Your instructions: In the entries below, find every line holding the string "Appendix" and collect it.

(Pictures paired with source code)
· · · · · · ·

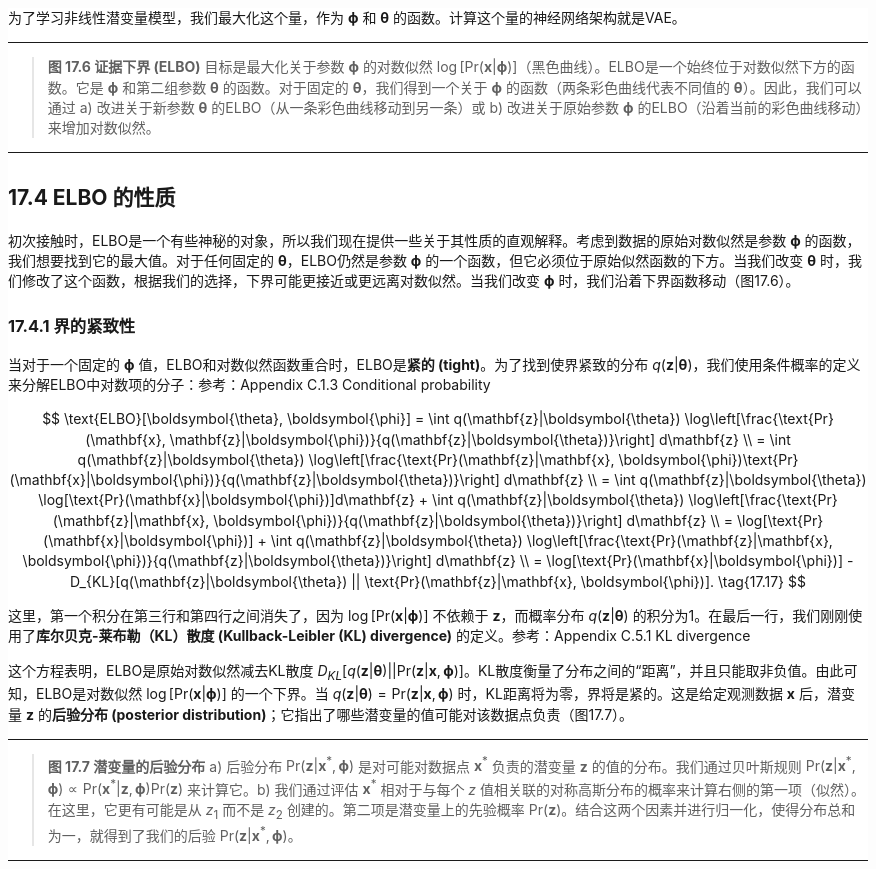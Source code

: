 为了学习非线性潜变量模型，我们最大化这个量，作为 $\boldsymbol{\phi}$ 和 $\boldsymbol{\theta}$ 的函数。计算这个量的神经网络架构就是VAE。

---

> **图 17.6 证据下界 (ELBO)**
> 目标是最大化关于参数 $\boldsymbol{\phi}$ 的对数似然 $\log[\text{Pr}(\mathbf{x}|\boldsymbol{\phi})]$（黑色曲线）。ELBO是一个始终位于对数似然下方的函数。它是 $\boldsymbol{\phi}$ 和第二组参数 $\boldsymbol{\theta}$ 的函数。对于固定的 $\boldsymbol{\theta}$，我们得到一个关于 $\boldsymbol{\phi}$ 的函数（两条彩色曲线代表不同值的 $\boldsymbol{\theta}$）。因此，我们可以通过 a) 改进关于新参数 $\boldsymbol{\theta}$ 的ELBO（从一条彩色曲线移动到另一条）或 b) 改进关于原始参数 $\boldsymbol{\phi}$ 的ELBO（沿着当前的彩色曲线移动）来增加对数似然。

---

## 17.4 ELBO 的性质

初次接触时，ELBO是一个有些神秘的对象，所以我们现在提供一些关于其性质的直观解释。考虑到数据的原始对数似然是参数 $\boldsymbol{\phi}$ 的函数，我们想要找到它的最大值。对于任何固定的 $\boldsymbol{\theta}$，ELBO仍然是参数 $\boldsymbol{\phi}$ 的一个函数，但它必须位于原始似然函数的下方。当我们改变 $\boldsymbol{\theta}$ 时，我们修改了这个函数，根据我们的选择，下界可能更接近或更远离对数似然。当我们改变 $\boldsymbol{\phi}$ 时，我们沿着下界函数移动（图17.6）。

### 17.4.1 界的紧致性

当对于一个固定的 $\boldsymbol{\phi}$ 值，ELBO和对数似然函数重合时，ELBO是**紧的 (tight)**。为了找到使界紧致的分布 $q(\mathbf{z}|\boldsymbol{\theta})$，我们使用条件概率的定义来分解ELBO中对数项的分子：参考：Appendix C.1.3 Conditional probability

$$
\text{ELBO}[\boldsymbol{\theta}, \boldsymbol{\phi}] = \int q(\mathbf{z}|\boldsymbol{\theta}) \log\left[\frac{\text{Pr}(\mathbf{x}, \mathbf{z}|\boldsymbol{\phi})}{q(\mathbf{z}|\boldsymbol{\theta})}\right] d\mathbf{z} \\
= \int q(\mathbf{z}|\boldsymbol{\theta}) \log\left[\frac{\text{Pr}(\mathbf{z}|\mathbf{x}, \boldsymbol{\phi})\text{Pr}(\mathbf{x}|\boldsymbol{\phi})}{q(\mathbf{z}|\boldsymbol{\theta})}\right] d\mathbf{z} \\
= \int q(\mathbf{z}|\boldsymbol{\theta}) \log[\text{Pr}(\mathbf{x}|\boldsymbol{\phi})]d\mathbf{z} + \int q(\mathbf{z}|\boldsymbol{\theta}) \log\left[\frac{\text{Pr}(\mathbf{z}|\mathbf{x}, \boldsymbol{\phi})}{q(\mathbf{z}|\boldsymbol{\theta})}\right] d\mathbf{z} \\
= \log[\text{Pr}(\mathbf{x}|\boldsymbol{\phi})] + \int q(\mathbf{z}|\boldsymbol{\theta}) \log\left[\frac{\text{Pr}(\mathbf{z}|\mathbf{x}, \boldsymbol{\phi})}{q(\mathbf{z}|\boldsymbol{\theta})}\right] d\mathbf{z} \\
= \log[\text{Pr}(\mathbf{x}|\boldsymbol{\phi})] - D_{KL}[q(\mathbf{z}|\boldsymbol{\theta}) || \text{Pr}(\mathbf{z}|\mathbf{x}, \boldsymbol{\phi})].
\tag{17.17}
$$

这里，第一个积分在第三行和第四行之间消失了，因为 $\log[\text{Pr}(\mathbf{x}|\boldsymbol{\phi})]$ 不依赖于 $\mathbf{z}$，而概率分布 $q(\mathbf{z}|\boldsymbol{\theta})$ 的积分为1。在最后一行，我们刚刚使用了**库尔贝克-莱布勒（KL）散度 (Kullback-Leibler (KL) divergence)** 的定义。参考：Appendix C.5.1 KL divergence

这个方程表明，ELBO是原始对数似然减去KL散度 $D_{KL}[q(\mathbf{z}|\boldsymbol{\theta}) || \text{Pr}(\mathbf{z}|\mathbf{x}, \boldsymbol{\phi})]$。KL散度衡量了分布之间的“距离”，并且只能取非负值。由此可知，ELBO是对数似然 $\log[\text{Pr}(\mathbf{x}|\boldsymbol{\phi})]$ 的一个下界。当 $q(\mathbf{z}|\boldsymbol{\theta}) = \text{Pr}(\mathbf{z}|\mathbf{x}, \boldsymbol{\phi})$ 时，KL距离将为零，界将是紧的。这是给定观测数据 $\mathbf{x}$ 后，潜变量 $\mathbf{z}$ 的**后验分布 (posterior distribution)**；它指出了哪些潜变量的值可能对该数据点负责（图17.7）。

---

> **图 17.7 潜变量的后验分布**
> a) 后验分布 $\text{Pr}(\mathbf{z}|\mathbf{x}^*, \boldsymbol{\phi})$ 是对可能对数据点 $\mathbf{x}^*$ 负责的潜变量 $\mathbf{z}$ 的值的分布。我们通过贝叶斯规则 $\text{Pr}(\mathbf{z}|\mathbf{x}^*, \boldsymbol{\phi}) \propto \text{Pr}(\mathbf{x}^*|\mathbf{z}, \boldsymbol{\phi})\text{Pr}(\mathbf{z})$ 来计算它。b) 我们通过评估 $\mathbf{x}^*$ 相对于与每个 $z$ 值相关联的对称高斯分布的概率来计算右侧的第一项（似然）。在这里，它更有可能是从 $z_1$ 而不是 $z_2$ 创建的。第二项是潜变量上的先验概率 $\text{Pr}(\mathbf{z})$。结合这两个因素并进行归一化，使得分布总和为一，就得到了我们的后验 $\text{Pr}(\mathbf{z}|\mathbf{x}^*, \boldsymbol{\phi})$。

---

· · · · · · ·

Solution:
当对于一个固定的 $\boldsymbol{\phi}$ 值，ELBO和对数似然函数重合时，ELBO是**紧的 (tight)**。为了找到使界紧致的分布 $q(\mathbf{z}|\boldsymbol{\theta})$，我们使用条件概率的定义来分解ELBO中对数项的分子：参考：Appendix C.1.3 Conditional probability
这里，第一个积分在第三行和第四行之间消失了，因为 $\log[\text{Pr}(\mathbf{x}|\boldsymbol{\phi})]$ 不依赖于 $\mathbf{z}$，而概率分布 $q(\mathbf{z}|\boldsymbol{\theta})$ 的积分为1。在最后一行，我们刚刚使用了**库尔贝克-莱布勒（KL）散度 (Kullback-Leibler (KL) divergence)** 的定义。参考：Appendix C.5.1 KL divergence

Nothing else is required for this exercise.